TASK DESCRIPTION ->
Every line of the records that holds the word "frontend" should be copied.

RECORDED DATA ->
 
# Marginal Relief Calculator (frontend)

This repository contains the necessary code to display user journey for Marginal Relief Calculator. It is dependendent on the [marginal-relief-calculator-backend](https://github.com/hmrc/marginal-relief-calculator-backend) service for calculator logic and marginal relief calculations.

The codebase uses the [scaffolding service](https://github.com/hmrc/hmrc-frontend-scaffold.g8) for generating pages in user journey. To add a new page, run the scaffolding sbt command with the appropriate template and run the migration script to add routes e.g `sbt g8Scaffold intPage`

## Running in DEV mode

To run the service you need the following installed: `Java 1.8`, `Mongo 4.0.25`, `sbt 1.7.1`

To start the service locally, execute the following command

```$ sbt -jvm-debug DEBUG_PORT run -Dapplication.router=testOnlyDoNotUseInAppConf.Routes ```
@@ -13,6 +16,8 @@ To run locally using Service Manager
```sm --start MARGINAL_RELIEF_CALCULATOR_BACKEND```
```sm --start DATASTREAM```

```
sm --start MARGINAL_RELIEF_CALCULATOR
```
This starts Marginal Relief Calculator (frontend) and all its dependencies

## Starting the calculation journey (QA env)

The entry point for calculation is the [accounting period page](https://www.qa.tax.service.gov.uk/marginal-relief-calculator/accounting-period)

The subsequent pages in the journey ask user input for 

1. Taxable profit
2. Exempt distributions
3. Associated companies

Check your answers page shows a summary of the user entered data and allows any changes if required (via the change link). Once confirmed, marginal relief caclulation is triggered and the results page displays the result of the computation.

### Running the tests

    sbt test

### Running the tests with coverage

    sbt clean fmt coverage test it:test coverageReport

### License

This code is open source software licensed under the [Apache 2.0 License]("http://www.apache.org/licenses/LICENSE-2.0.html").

OUTPUT BELOW ->
# Marginal Relief Calculator (frontend)
The codebase uses the [scaffolding service](https://github.com/hmrc/hmrc-frontend-scaffold.g8) for generating pages in user journey. To add a new page, run the scaffolding sbt command with the appropriate template and run the migration script to add routes e.g `sbt g8Scaffold intPage`
This starts Marginal Relief Calculator (frontend) and all its dependencies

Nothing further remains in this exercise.